Nur so können wir die Passivposten, die sich aus den Reparationszahlungen in unserer Zahlungsbilanz erge-ben, niedrig halten. Meine Damen und Herren! Wir werden die großen Aufgaben nur mit Erfolg bewältigen können, wenn es uns gelingt, die richtige soziale und ethische Einstellung der deutschen Volksseele zu gewinnen. Die Lösung dieser gewaltigen Aufgaben hängt maßgeblich davon ab, inwieweit es uns gelingen wird, unseren innenpolitischen Hader zurückzudrängen. Nur wenn wir die inneren Gegensätze zurückstellen, wird uns der Wiederaufstieg gelingen. Unterdrückung der sozialen Gegensätze wird besonders von denen gefordert werden müssen, die auf der Sonnenseite des Lebens stehen.

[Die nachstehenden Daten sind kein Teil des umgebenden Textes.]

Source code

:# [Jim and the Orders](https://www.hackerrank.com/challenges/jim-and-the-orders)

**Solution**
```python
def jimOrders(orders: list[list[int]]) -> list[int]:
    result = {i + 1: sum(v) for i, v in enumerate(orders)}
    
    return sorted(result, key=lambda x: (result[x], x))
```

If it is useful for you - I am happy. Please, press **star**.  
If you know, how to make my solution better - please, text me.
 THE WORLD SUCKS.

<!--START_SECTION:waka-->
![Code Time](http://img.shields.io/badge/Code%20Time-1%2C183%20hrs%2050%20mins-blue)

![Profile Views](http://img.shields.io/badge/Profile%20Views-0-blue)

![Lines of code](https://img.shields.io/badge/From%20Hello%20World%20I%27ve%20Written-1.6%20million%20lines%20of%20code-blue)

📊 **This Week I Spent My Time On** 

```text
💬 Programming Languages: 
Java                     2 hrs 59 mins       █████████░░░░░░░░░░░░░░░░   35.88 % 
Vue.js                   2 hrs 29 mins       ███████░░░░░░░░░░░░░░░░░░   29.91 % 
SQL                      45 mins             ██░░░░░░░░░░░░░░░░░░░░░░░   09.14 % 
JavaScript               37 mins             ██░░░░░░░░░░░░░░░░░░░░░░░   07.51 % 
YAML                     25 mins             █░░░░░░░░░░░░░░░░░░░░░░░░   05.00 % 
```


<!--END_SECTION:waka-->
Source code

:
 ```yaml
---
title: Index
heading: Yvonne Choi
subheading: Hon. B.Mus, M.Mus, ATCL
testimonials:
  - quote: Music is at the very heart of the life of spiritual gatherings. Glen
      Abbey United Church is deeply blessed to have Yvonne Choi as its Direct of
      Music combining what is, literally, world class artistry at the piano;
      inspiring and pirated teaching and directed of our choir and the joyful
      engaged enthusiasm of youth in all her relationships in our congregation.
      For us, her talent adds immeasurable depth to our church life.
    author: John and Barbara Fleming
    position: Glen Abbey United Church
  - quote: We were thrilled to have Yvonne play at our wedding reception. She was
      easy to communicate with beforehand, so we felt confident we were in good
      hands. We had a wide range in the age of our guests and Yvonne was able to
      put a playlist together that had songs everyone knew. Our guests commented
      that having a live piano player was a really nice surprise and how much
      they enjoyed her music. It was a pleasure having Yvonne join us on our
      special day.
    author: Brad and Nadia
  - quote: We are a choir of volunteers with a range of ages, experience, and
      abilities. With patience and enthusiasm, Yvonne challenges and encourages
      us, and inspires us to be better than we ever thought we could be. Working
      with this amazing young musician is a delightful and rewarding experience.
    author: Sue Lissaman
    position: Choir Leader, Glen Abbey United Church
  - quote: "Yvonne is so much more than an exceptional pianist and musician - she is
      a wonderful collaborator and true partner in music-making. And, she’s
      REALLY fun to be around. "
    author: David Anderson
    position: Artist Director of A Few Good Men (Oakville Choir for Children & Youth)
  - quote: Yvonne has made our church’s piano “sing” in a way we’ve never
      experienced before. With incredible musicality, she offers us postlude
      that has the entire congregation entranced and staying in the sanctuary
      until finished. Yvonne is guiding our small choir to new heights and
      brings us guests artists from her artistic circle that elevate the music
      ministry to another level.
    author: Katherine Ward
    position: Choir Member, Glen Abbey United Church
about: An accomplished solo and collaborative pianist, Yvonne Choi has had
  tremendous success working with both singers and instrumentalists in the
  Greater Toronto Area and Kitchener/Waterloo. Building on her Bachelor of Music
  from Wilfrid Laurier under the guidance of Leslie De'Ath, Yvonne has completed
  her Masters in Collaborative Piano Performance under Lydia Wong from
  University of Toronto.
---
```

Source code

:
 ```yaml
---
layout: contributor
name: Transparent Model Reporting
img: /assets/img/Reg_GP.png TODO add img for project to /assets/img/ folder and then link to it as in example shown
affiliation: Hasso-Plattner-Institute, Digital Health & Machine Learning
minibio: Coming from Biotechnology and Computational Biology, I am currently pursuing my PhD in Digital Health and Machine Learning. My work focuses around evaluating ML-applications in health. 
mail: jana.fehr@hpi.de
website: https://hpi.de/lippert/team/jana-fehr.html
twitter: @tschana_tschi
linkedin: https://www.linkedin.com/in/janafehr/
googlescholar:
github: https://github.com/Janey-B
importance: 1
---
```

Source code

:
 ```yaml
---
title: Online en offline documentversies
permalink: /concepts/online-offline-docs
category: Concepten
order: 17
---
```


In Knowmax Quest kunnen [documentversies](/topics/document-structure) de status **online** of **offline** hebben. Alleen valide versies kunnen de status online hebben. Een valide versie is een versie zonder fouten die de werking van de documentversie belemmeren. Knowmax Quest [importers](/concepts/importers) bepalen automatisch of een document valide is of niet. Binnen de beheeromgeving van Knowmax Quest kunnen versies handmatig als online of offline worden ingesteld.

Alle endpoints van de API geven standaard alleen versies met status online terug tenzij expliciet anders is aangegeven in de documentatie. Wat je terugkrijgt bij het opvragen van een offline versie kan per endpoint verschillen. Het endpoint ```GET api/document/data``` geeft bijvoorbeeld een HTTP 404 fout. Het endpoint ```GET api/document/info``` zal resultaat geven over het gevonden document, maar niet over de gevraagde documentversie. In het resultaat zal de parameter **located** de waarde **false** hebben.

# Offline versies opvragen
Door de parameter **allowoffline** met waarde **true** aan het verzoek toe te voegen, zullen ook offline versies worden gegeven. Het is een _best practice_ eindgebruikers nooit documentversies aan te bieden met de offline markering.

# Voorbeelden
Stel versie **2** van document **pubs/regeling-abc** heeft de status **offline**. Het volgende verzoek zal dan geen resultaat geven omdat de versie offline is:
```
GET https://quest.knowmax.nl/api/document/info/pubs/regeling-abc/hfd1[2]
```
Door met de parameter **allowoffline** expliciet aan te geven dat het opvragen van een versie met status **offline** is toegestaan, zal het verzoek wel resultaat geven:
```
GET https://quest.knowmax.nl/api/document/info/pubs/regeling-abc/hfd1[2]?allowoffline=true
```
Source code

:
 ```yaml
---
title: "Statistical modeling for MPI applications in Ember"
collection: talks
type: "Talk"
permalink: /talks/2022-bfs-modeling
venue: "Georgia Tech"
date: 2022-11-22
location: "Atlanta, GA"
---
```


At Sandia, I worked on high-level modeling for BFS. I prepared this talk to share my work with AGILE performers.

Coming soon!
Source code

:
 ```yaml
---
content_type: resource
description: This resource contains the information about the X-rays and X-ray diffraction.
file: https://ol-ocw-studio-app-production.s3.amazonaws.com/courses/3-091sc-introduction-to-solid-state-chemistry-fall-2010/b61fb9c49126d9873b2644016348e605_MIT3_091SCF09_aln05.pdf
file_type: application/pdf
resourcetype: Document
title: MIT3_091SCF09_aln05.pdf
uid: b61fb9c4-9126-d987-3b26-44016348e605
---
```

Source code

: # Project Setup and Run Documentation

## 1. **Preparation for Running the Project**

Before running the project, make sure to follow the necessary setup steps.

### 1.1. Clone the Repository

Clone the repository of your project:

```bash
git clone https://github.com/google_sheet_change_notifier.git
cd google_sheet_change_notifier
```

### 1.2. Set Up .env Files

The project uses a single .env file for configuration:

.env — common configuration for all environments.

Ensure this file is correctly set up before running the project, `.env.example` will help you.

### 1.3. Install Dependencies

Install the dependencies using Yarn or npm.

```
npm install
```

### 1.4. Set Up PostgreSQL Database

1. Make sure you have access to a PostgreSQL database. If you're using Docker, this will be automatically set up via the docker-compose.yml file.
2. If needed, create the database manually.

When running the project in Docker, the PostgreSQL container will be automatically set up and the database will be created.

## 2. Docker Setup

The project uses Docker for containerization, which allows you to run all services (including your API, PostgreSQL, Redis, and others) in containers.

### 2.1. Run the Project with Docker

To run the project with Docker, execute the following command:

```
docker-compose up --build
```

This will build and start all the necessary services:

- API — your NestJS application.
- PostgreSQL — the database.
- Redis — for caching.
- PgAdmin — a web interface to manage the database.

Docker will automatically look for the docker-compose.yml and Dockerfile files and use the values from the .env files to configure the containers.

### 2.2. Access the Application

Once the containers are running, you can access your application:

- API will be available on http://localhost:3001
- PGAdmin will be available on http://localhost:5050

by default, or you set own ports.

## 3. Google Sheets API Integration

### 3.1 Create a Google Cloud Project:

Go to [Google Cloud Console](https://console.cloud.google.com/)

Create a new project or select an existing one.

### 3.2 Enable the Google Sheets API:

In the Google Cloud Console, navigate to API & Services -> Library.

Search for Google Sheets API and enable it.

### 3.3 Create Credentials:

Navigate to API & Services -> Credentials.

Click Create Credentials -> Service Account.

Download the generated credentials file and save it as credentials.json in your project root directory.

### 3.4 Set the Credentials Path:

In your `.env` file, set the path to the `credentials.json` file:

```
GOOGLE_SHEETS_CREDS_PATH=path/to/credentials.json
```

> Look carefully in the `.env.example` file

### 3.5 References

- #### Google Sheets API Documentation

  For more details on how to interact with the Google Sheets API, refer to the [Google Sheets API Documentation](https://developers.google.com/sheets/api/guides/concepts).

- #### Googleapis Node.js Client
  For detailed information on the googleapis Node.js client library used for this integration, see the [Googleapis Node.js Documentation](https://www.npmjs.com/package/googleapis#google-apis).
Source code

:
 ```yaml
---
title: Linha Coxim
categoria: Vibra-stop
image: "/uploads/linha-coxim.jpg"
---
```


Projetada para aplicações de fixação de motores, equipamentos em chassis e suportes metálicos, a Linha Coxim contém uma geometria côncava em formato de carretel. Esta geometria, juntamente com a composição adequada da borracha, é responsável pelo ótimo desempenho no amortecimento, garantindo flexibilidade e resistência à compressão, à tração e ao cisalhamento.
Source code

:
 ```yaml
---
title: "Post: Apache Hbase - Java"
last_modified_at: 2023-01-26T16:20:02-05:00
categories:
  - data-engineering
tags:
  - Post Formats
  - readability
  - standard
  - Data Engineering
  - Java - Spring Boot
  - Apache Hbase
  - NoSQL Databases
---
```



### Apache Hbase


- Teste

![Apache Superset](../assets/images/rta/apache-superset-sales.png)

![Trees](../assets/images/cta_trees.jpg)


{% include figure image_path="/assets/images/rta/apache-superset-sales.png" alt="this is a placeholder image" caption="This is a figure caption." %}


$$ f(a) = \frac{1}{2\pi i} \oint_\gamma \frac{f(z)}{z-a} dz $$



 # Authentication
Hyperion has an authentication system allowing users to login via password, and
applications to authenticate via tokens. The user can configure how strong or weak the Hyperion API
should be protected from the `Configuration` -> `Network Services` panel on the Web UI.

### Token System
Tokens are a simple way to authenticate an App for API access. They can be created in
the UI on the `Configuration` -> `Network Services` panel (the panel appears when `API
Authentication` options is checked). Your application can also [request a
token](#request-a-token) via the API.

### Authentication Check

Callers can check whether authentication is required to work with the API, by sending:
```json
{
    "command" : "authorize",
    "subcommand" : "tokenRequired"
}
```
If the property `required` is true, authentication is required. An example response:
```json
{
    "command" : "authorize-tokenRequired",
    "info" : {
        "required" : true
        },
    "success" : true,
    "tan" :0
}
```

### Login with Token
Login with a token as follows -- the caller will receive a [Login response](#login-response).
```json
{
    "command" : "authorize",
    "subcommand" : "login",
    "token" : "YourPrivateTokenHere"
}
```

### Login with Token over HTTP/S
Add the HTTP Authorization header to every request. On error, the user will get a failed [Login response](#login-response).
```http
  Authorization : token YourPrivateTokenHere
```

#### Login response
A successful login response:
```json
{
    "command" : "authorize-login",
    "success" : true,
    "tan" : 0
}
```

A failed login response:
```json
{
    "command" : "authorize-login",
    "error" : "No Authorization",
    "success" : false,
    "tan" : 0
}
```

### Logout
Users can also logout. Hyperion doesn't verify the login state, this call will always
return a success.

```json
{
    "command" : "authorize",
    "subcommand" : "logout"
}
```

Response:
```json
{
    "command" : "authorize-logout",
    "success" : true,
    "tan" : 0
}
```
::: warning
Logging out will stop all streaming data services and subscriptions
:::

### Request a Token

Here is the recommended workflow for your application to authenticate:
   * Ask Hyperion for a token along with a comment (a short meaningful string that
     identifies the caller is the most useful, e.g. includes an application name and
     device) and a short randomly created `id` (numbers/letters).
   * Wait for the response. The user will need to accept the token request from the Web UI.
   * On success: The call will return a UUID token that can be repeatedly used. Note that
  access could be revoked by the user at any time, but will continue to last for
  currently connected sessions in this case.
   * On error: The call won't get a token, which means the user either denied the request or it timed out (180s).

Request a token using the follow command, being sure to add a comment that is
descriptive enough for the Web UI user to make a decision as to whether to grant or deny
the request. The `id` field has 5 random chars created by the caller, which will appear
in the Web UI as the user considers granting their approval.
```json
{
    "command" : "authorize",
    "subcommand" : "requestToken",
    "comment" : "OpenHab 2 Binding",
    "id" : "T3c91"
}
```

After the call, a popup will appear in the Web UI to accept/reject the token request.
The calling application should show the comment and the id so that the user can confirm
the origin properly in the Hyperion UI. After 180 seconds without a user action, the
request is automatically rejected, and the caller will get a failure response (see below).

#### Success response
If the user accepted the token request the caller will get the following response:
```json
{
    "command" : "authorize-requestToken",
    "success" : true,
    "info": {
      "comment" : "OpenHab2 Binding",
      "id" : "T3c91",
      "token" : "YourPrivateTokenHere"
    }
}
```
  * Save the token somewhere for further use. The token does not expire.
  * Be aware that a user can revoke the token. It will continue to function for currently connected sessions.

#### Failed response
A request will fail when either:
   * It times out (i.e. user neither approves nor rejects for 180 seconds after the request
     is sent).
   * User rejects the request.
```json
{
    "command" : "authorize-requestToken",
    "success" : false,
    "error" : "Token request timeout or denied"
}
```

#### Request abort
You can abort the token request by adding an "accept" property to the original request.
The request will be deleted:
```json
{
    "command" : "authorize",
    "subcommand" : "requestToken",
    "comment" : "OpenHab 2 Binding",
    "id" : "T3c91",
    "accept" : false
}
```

(Zuruf von den Kommunisten: Wir werden sehen! Gewähren Sie Amnestie für unsere inhaftierten Genossen! Gegenrufe von rechts. - Unruhe. - Glocke des Präsidenten.)

Präsident: Meine Herren, lassen sie doch den Herrn Reichskanzler aussprechen.

(Wiederholte Rufe der Kommunisten nach Amnestie. - Große Unruhe. Gegenrufe rechts: Ihr Papageien.! - Heiterkeit.) 4

Vermehren Sie bitte nicht weiter die Unruhe.

Dr. Wirth, Reichskanzler: Meine Damen und Herren! In den letzen Wochen und Tagen ist unser aller Blick nach Oberschlesien gerichtet. wo unsere Brüder unter dem Druck der Korfanty - Banden Unerträgliches zu erdulden haben. Als die Volksabstimmung in Oberschlesien den Polen nicht den erhofften Sieg brachte, als die überwiegende Mehrheit des oberschlesischen Volkes in allen seinen Schichten sich für Deutschland entschied, hat Korfanty den Versuch unternommen, sich mit Waffengewalt in den Besitz des Landes zusetzen. Die deutsche Regierung hatte dies kommen sehen und es bei den verantwortlichen Alliierten nicht an Warnungen fehlen lassen. Trotzdem kamen Kampfmittel in gewaltigem Umfange über die polnische Grenze nach Oberschlesien, trotzdem wurden 80.000 Polen von diesseits und jenseits der Grenze bewaffnet. 5

(Hört! Hört!)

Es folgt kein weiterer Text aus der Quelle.